■ **Task statement**: Each of the following records is to be printed verbatim.

Top of Data for this exercise

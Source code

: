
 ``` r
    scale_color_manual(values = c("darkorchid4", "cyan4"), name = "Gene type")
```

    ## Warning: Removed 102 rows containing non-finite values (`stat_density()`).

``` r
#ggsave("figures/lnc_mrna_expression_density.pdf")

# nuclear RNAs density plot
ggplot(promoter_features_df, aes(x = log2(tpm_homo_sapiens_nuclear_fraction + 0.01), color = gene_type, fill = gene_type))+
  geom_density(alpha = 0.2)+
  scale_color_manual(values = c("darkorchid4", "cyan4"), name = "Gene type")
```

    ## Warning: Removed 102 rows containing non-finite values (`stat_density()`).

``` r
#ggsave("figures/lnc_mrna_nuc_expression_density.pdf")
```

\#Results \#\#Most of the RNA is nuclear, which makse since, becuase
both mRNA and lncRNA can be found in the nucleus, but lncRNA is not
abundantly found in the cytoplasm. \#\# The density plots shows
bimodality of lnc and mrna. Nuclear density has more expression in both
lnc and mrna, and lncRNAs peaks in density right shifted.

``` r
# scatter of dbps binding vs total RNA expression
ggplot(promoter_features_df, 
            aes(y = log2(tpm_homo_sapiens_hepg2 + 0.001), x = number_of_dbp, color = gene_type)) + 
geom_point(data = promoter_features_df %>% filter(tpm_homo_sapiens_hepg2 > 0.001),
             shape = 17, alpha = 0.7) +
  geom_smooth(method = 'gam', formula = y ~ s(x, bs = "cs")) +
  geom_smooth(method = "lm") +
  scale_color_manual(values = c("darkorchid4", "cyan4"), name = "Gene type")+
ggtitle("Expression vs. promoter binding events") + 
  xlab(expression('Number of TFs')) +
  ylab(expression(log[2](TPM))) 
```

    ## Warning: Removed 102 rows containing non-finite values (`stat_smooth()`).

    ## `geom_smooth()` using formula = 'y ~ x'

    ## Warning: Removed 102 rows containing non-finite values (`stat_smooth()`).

Bottom of Data for this exercise

■ **Task answer**:
Source code

:
 ``` r
    scale_color_manual(values = c("darkorchid4", "cyan4"), name = "Gene type")
```

    ## Warning: Removed 102 rows containing non-finite values (`stat_density()`).

``` r
#ggsave("figures/lnc_mrna_expression_density.pdf")

# nuclear RNAs density plot
ggplot(promoter_features_df, aes(x = log2(tpm_homo_sapiens_nuclear_fraction + 0.01), color = gene_type, fill = gene_type))+
  geom_density(alpha = 0.2)+
  scale_color_manual(values = c("darkorchid4", "cyan4"), name = "Gene type")
```

    ## Warning: Removed 102 rows containing non-finite values (`stat_density()`).

``` r
#ggsave("figures/lnc_mrna_nuc_expression_density.pdf")
```

\#Results \#\#Most of the RNA is nuclear, which makse since, becuase
both mRNA and lncRNA can be found in the nucleus, but lncRNA is not
abundantly found in the cytoplasm. \#\# The density plots shows
bimodality of lnc and mrna. Nuclear density has more expression in both
lnc and mrna, and lncRNAs peaks in density right shifted.

``` r
# scatter of dbps binding vs total RNA expression
ggplot(promoter_features_df, 
            aes(y = log2(tpm_homo_sapiens_hepg2 + 0.001), x = number_of_dbp, color = gene_type)) + 
geom_point(data = promoter_features_df %>% filter(tpm_homo_sapiens_hepg2 > 0.001),
             shape = 17, alpha = 0.7) +
  geom_smooth(method = 'gam', formula = y ~ s(x, bs = "cs")) +
  geom_smooth(method = "lm") +
  scale_color_manual(values = c("darkorchid4", "cyan4"), name = "Gene type")+
ggtitle("Expression vs. promoter binding events") + 
  xlab(expression('Number of TFs')) +
  ylab(expression(log[2](TPM))) 
```

    ## Warning: Removed 102 rows containing non-finite values (`stat_smooth()`).

    ## `geom_smooth()` using formula = 'y ~ x'

    ## Warning: Removed 102 rows containing non-finite values (`stat_smooth()`).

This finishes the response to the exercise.